__Data for processing__.
....
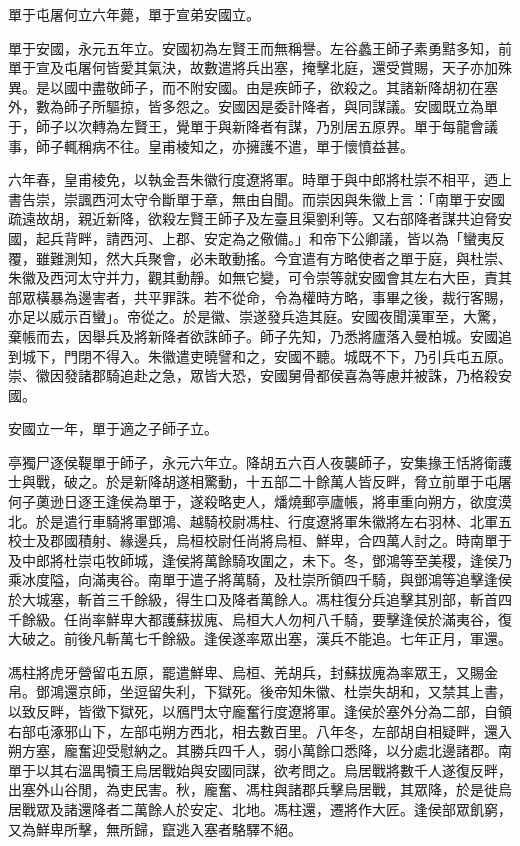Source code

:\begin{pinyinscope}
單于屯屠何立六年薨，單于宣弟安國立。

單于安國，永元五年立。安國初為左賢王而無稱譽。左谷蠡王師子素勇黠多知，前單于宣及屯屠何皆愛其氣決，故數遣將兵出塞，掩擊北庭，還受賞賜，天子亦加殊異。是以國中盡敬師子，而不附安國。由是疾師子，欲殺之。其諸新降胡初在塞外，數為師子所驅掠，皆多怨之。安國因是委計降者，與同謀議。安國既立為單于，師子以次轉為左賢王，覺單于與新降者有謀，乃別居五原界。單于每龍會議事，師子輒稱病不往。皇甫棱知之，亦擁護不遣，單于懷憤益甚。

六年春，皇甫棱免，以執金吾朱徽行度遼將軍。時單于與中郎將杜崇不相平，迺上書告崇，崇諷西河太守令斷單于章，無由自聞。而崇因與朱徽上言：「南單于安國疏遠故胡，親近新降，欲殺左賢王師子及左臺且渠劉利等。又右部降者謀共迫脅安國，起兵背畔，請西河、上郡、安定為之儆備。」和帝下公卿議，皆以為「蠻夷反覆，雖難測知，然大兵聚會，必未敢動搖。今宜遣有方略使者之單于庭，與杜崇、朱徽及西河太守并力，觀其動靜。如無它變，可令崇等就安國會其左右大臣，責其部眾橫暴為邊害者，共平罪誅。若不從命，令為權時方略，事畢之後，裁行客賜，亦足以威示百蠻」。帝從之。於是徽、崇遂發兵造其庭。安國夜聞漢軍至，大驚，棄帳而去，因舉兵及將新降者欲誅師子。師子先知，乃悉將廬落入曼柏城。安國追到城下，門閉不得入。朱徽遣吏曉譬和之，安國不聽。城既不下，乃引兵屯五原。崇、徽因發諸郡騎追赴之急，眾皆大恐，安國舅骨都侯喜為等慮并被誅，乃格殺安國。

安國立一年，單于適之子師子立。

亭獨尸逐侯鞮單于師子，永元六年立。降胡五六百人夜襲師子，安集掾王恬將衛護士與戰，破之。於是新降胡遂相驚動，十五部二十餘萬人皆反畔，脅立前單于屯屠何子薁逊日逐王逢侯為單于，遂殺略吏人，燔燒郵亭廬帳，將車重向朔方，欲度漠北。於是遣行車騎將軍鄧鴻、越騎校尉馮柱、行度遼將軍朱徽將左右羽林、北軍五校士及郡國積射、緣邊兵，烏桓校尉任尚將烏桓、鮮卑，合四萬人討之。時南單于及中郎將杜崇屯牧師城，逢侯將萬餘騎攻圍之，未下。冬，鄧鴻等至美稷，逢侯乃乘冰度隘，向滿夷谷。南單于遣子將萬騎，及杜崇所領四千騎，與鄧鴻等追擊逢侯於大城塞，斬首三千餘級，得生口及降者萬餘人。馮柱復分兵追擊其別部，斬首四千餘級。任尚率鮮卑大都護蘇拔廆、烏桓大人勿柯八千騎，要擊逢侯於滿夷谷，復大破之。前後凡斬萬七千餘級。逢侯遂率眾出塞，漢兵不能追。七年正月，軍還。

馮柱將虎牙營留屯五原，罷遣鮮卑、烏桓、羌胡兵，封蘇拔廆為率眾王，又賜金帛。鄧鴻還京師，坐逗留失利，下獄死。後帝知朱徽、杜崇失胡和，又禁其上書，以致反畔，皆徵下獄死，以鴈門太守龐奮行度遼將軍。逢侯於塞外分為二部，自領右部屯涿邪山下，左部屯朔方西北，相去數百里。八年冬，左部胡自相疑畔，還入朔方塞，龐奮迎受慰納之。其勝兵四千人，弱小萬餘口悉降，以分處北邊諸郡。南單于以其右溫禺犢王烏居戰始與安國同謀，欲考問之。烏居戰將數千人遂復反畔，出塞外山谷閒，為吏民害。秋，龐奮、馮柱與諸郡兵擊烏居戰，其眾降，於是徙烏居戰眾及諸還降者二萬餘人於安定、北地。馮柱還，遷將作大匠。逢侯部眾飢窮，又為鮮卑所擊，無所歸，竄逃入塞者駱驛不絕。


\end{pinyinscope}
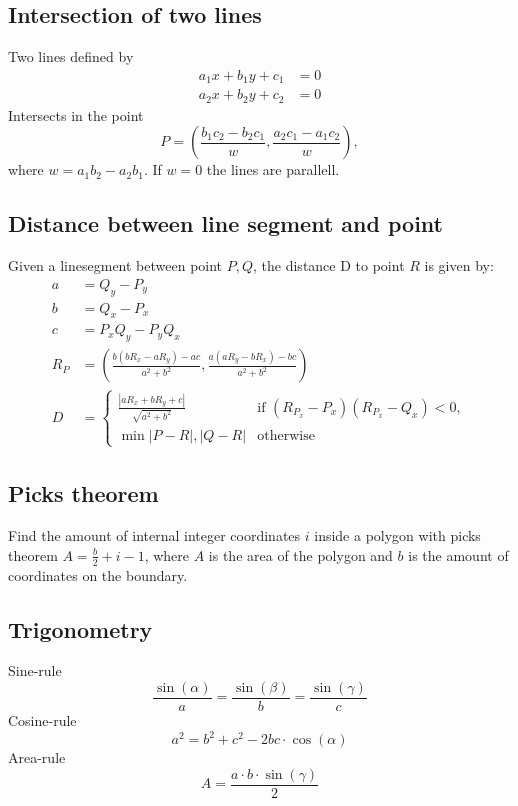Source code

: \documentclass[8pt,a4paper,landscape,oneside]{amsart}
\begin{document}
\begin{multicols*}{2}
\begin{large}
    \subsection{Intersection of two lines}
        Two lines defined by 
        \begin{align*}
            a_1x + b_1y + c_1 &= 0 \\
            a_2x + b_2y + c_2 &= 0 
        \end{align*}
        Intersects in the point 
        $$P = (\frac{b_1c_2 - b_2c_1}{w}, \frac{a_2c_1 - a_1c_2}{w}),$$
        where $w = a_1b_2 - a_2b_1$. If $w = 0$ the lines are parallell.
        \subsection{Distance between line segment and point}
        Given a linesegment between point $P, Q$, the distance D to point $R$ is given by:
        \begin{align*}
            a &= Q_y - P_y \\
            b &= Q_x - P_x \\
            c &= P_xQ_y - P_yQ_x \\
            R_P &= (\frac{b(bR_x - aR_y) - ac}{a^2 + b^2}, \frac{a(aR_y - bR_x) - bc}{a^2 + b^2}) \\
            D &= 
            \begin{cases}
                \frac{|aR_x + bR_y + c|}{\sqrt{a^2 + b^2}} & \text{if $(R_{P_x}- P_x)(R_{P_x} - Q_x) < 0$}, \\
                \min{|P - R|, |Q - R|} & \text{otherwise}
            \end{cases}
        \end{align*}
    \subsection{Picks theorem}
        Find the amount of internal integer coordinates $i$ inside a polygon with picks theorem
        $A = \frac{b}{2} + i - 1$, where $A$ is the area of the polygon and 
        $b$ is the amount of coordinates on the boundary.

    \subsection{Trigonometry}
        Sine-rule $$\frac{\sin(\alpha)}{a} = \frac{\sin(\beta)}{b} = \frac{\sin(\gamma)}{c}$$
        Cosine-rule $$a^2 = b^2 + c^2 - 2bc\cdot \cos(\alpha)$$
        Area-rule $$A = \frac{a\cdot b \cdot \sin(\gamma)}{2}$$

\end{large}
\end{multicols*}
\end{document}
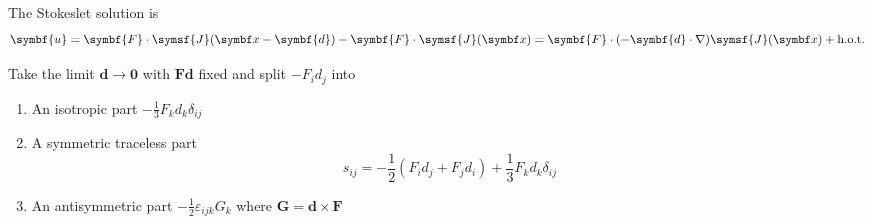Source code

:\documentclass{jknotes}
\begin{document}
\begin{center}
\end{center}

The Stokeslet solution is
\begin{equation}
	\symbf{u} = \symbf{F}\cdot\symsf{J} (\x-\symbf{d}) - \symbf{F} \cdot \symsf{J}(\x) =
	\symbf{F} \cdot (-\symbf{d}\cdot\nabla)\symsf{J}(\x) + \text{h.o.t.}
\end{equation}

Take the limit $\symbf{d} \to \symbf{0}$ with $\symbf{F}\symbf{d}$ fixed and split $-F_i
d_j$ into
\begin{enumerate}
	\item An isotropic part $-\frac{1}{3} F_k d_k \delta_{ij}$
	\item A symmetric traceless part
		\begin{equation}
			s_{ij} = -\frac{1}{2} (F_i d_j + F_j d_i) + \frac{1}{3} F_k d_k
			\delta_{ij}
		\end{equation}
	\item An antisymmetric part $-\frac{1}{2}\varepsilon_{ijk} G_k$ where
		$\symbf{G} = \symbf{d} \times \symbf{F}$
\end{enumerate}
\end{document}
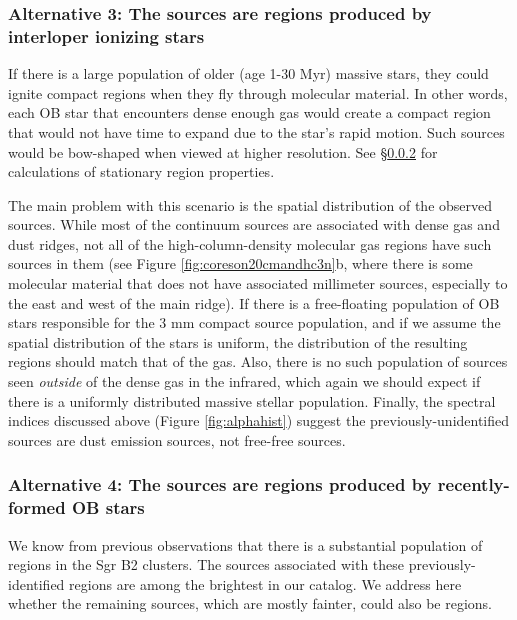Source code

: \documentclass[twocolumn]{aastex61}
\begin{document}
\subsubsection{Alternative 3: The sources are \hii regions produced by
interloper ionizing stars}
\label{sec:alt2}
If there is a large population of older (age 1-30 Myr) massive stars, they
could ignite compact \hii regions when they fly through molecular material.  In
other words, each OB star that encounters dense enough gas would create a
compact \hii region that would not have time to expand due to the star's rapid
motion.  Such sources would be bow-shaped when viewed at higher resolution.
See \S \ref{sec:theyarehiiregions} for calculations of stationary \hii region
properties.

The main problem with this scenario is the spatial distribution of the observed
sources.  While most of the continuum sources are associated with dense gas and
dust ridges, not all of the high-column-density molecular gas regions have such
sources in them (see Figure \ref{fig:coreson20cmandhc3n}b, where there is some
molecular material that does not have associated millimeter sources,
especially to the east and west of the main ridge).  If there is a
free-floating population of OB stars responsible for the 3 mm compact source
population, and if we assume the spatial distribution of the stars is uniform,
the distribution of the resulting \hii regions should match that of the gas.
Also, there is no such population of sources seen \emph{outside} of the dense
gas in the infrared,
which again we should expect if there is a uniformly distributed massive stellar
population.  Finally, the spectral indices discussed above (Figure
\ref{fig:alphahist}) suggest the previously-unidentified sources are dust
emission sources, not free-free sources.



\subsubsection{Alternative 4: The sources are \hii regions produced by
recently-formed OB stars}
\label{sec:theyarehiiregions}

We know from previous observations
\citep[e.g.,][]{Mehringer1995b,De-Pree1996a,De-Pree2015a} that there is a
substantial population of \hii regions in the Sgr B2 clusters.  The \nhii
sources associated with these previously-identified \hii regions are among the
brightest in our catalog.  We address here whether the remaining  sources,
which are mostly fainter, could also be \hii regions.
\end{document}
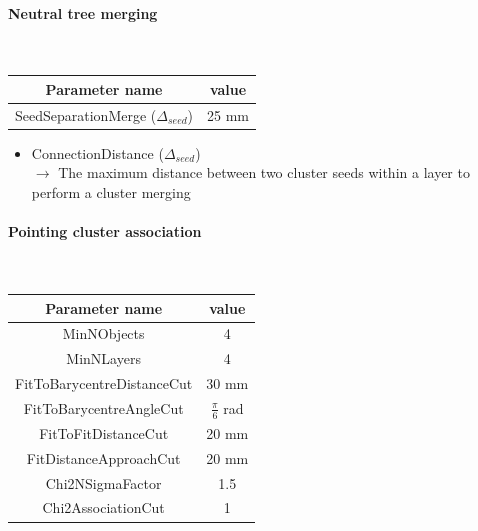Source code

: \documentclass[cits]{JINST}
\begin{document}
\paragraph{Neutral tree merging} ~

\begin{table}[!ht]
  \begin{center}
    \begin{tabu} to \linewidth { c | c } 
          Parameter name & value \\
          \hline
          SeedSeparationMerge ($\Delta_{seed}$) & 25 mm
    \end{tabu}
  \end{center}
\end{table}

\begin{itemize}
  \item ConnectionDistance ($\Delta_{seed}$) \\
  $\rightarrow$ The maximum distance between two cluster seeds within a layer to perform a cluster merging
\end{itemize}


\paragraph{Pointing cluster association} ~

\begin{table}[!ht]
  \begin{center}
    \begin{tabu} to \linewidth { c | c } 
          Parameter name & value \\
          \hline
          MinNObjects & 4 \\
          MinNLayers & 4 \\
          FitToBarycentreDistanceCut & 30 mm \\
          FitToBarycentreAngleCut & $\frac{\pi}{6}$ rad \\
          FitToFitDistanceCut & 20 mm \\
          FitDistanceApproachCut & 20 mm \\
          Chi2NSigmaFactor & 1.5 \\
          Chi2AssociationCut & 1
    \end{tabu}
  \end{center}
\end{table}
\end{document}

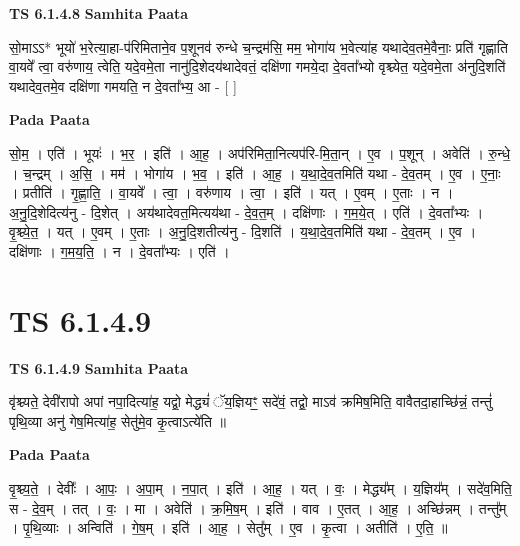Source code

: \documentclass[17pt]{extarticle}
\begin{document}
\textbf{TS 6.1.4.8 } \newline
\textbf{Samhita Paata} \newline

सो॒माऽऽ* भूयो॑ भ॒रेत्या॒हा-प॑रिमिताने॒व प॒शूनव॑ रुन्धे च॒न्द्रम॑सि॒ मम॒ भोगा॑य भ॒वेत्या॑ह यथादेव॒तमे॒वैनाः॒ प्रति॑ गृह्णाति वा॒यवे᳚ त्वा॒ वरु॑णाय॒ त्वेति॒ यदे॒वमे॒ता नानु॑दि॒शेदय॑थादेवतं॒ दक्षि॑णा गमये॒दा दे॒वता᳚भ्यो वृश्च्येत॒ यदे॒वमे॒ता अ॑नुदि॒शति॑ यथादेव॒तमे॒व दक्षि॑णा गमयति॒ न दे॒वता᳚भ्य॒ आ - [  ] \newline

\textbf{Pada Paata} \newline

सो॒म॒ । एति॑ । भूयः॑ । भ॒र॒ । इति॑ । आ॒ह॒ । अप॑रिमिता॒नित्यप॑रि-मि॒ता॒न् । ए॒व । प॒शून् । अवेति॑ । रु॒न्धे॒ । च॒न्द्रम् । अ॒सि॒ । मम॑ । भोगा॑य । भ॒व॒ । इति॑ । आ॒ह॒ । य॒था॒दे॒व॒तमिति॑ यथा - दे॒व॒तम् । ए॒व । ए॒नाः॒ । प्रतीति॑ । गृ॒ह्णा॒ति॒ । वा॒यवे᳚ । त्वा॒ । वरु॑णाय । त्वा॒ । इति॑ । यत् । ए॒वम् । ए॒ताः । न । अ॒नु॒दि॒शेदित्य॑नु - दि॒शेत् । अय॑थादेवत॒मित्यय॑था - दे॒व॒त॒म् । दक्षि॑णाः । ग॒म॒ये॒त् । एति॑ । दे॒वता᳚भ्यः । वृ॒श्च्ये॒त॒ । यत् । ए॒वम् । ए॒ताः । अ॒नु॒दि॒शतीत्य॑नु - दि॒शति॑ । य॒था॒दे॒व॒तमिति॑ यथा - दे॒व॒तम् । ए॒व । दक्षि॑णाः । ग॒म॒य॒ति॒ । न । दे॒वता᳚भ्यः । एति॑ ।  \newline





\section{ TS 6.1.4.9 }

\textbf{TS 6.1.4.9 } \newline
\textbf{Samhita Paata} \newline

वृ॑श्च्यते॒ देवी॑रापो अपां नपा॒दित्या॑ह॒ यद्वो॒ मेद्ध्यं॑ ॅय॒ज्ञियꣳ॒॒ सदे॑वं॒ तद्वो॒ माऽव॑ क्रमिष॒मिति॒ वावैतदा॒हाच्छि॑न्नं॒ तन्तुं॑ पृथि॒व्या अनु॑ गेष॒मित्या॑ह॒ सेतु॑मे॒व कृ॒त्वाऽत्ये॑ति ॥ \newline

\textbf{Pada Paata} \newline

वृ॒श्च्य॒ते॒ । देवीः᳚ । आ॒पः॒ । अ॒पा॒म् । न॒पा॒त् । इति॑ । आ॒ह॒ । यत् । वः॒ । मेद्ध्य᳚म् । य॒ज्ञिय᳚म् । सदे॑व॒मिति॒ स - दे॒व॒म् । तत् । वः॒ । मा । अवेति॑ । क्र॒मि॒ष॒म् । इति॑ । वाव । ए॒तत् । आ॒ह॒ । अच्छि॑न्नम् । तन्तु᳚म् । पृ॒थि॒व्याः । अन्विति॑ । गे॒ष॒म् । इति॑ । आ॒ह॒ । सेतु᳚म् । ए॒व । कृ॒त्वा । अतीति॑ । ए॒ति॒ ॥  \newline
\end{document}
....
__Problem statement__.
The string "merging" may occur in the listing; show every line where it does.

__Answer box__.
\paragraph{Neutral tree merging} ~
  $\rightarrow$ The maximum distance between two cluster seeds within a layer to perform a cluster merging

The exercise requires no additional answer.